Historian Ruth Rosen’s “The World Split Open: How the Modern Women’s Movement Changed America” lists Reddy’s Grammy award win for “I Am Woman” as a key historical event in a feminist chronology.
Perhaps the most moving instance of all was in the early 1970s, when Detroit-area Jewish attorney and activist Allyn Ravitz, lauded in “Feminists Who Changed America (1963-1975)”, organized a fundraiser to defend two women who had killed their male attackers in self-defense. Florence Ballard, one of the original members of The Supremes, sang an a cappella version of “I Am Woman.”

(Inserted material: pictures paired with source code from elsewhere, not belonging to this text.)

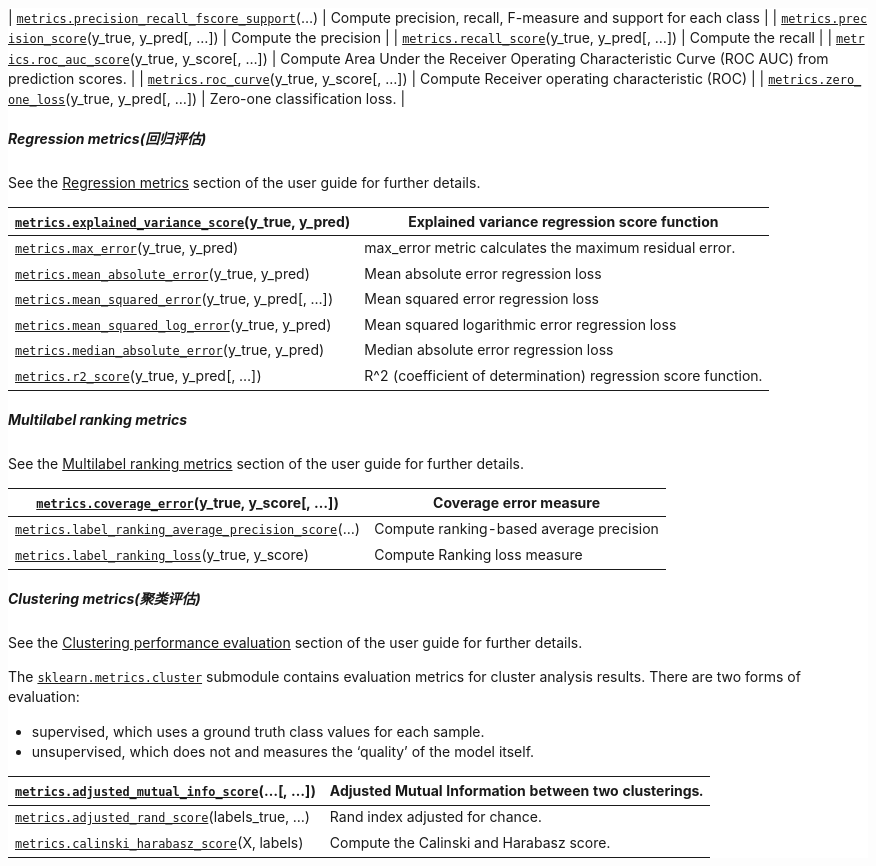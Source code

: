 | [`metrics.precision_recall_fscore_support`](https://scikit-learn.org/stable/modules/generated/sklearn.metrics.precision_recall_fscore_support.html#sklearn.metrics.precision_recall_fscore_support)(…) | Compute precision, recall, F-measure and support for each class |
| [`metrics.precision_score`](https://scikit-learn.org/stable/modules/generated/sklearn.metrics.precision_score.html#sklearn.metrics.precision_score)(y_true, y_pred[, …]) | Compute the precision                                        |
| [`metrics.recall_score`](https://scikit-learn.org/stable/modules/generated/sklearn.metrics.recall_score.html#sklearn.metrics.recall_score)(y_true, y_pred[, …]) | Compute the recall                                           |
| [`metrics.roc_auc_score`](https://scikit-learn.org/stable/modules/generated/sklearn.metrics.roc_auc_score.html#sklearn.metrics.roc_auc_score)(y_true, y_score[, …]) | Compute Area Under the Receiver Operating Characteristic Curve (ROC AUC) from prediction scores. |
| [`metrics.roc_curve`](https://scikit-learn.org/stable/modules/generated/sklearn.metrics.roc_curve.html#sklearn.metrics.roc_curve)(y_true, y_score[, …]) | Compute Receiver operating characteristic (ROC)              |
| [`metrics.zero_one_loss`](https://scikit-learn.org/stable/modules/generated/sklearn.metrics.zero_one_loss.html#sklearn.metrics.zero_one_loss)(y_true, y_pred[, …]) | Zero-one classification loss.                                |

##### Regression metrics(回归评估)

See the [Regression metrics](https://scikit-learn.org/stable/modules/model_evaluation.html#regression-metrics) section of the user guide for further details.

| [`metrics.explained_variance_score`](https://scikit-learn.org/stable/modules/generated/sklearn.metrics.explained_variance_score.html#sklearn.metrics.explained_variance_score)(y_true, y_pred) | Explained variance regression score function                 |
| ------------------------------------------------------------ | ------------------------------------------------------------ |
| [`metrics.max_error`](https://scikit-learn.org/stable/modules/generated/sklearn.metrics.max_error.html#sklearn.metrics.max_error)(y_true, y_pred) | max_error metric calculates the maximum residual error.      |
| [`metrics.mean_absolute_error`](https://scikit-learn.org/stable/modules/generated/sklearn.metrics.mean_absolute_error.html#sklearn.metrics.mean_absolute_error)(y_true, y_pred) | Mean absolute error regression loss                          |
| [`metrics.mean_squared_error`](https://scikit-learn.org/stable/modules/generated/sklearn.metrics.mean_squared_error.html#sklearn.metrics.mean_squared_error)(y_true, y_pred[, …]) | Mean squared error regression loss                           |
| [`metrics.mean_squared_log_error`](https://scikit-learn.org/stable/modules/generated/sklearn.metrics.mean_squared_log_error.html#sklearn.metrics.mean_squared_log_error)(y_true, y_pred) | Mean squared logarithmic error regression loss               |
| [`metrics.median_absolute_error`](https://scikit-learn.org/stable/modules/generated/sklearn.metrics.median_absolute_error.html#sklearn.metrics.median_absolute_error)(y_true, y_pred) | Median absolute error regression loss                        |
| [`metrics.r2_score`](https://scikit-learn.org/stable/modules/generated/sklearn.metrics.r2_score.html#sklearn.metrics.r2_score)(y_true, y_pred[, …]) | R^2 (coefficient of determination) regression score function. |

##### Multilabel ranking metrics

See the [Multilabel ranking metrics](https://scikit-learn.org/stable/modules/model_evaluation.html#multilabel-ranking-metrics) section of the user guide for further details.

| [`metrics.coverage_error`](https://scikit-learn.org/stable/modules/generated/sklearn.metrics.coverage_error.html#sklearn.metrics.coverage_error)(y_true, y_score[, …]) | Coverage error measure                  |
| ------------------------------------------------------------ | --------------------------------------- |
| [`metrics.label_ranking_average_precision_score`](https://scikit-learn.org/stable/modules/generated/sklearn.metrics.label_ranking_average_precision_score.html#sklearn.metrics.label_ranking_average_precision_score)(…) | Compute ranking-based average precision |
| [`metrics.label_ranking_loss`](https://scikit-learn.org/stable/modules/generated/sklearn.metrics.label_ranking_loss.html#sklearn.metrics.label_ranking_loss)(y_true, y_score) | Compute Ranking loss measure            |

##### Clustering metrics(聚类评估)

See the [Clustering performance evaluation](https://scikit-learn.org/stable/modules/clustering.html#clustering-evaluation) section of the user guide for further details.



The [`sklearn.metrics.cluster`](https://scikit-learn.org/stable/modules/classes.html#module-sklearn.metrics.cluster) submodule contains evaluation metrics for cluster analysis results. There are two forms of evaluation:

- supervised, which uses a ground truth class values for each sample.
- unsupervised, which does not and measures the ‘quality’ of the model itself.

| [`metrics.adjusted_mutual_info_score`](https://scikit-learn.org/stable/modules/generated/sklearn.metrics.adjusted_mutual_info_score.html#sklearn.metrics.adjusted_mutual_info_score)(…[, …]) | Adjusted Mutual Information between two clusterings.         |
| ------------------------------------------------------------ | ------------------------------------------------------------ |
| [`metrics.adjusted_rand_score`](https://scikit-learn.org/stable/modules/generated/sklearn.metrics.adjusted_rand_score.html#sklearn.metrics.adjusted_rand_score)(labels_true, …) | Rand index adjusted for chance.                              |
| [`metrics.calinski_harabasz_score`](https://scikit-learn.org/stable/modules/generated/sklearn.metrics.calinski_harabasz_score.html#sklearn.metrics.calinski_harabasz_score)(X, labels) | Compute the Calinski and Harabasz score.                     |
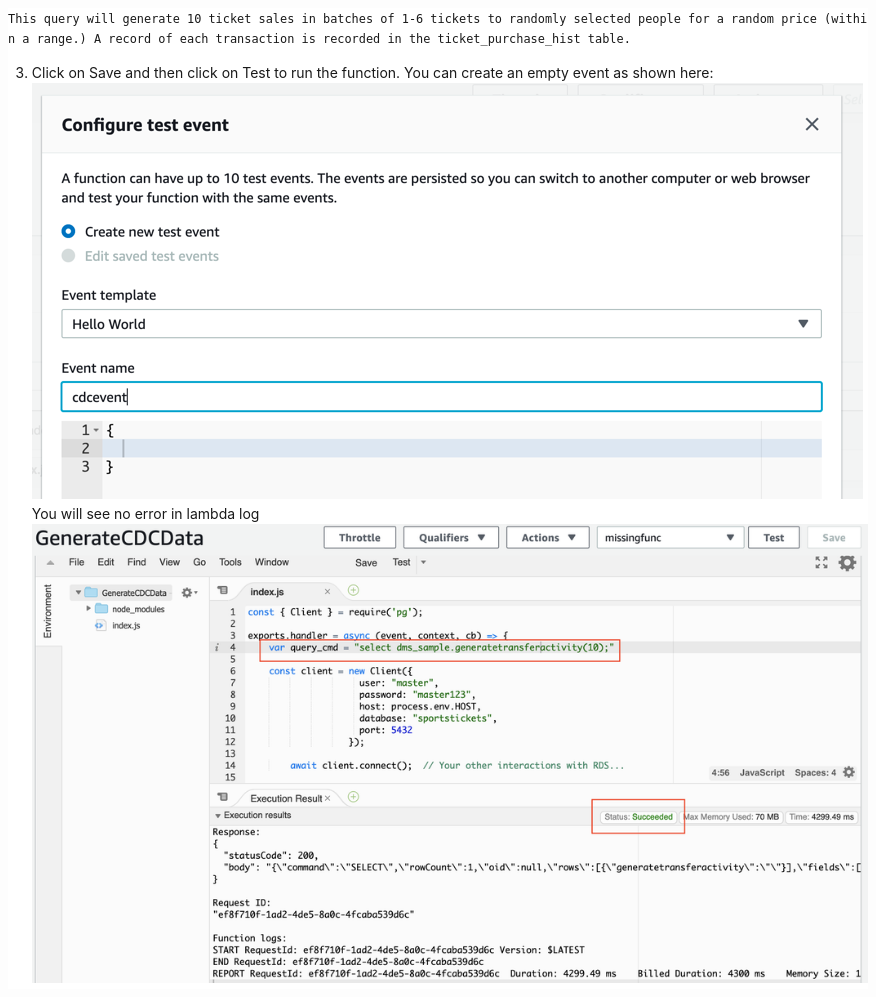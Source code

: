     This query will generate 10 ticket sales in batches of 1-6 tickets to randomly selected people for a random price (within a range.) A record of each transaction is recorded in the ticket_purchase_hist table.

3. Click on Save and then click on Test to run the function. You can create an empty event as shown here:
    ![](/static/400/images/16.png)
    You will see no error in lambda log
    ![](/static/400/images/17.png)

Ravitz’s daughter Jessica, in a reminiscence about her mother’s love of music, recalls that “in the moments when this lifetime activist connected with her fighting spirit, my mother sang Helen Reddy’s 1970s feminist anthem, ‘I Am Woman’ — a song I screamed out from the bathtub, thanks to her, before I was old enough to go to school.”
Reddy’s stalwart, highly communicative message still resonates in an America rapidly moving backwards, even before having achieved a basic civil rights milestone of passing an equal rights amendment.
Reddy’s message as a progressive Australian feminist is all the more valuable in an America where broadcast and print media have been overtaken by Australian far-right ownership, doing untold damage to American freedoms.
Under these conditions, quibbles from Jewish singers such as Midler and Geyer become of secondary importance. In desperate times, inspiration is needed wherever it may be found, and Reddy’s song and example still have lessons to teach Jewish audiences in 2020.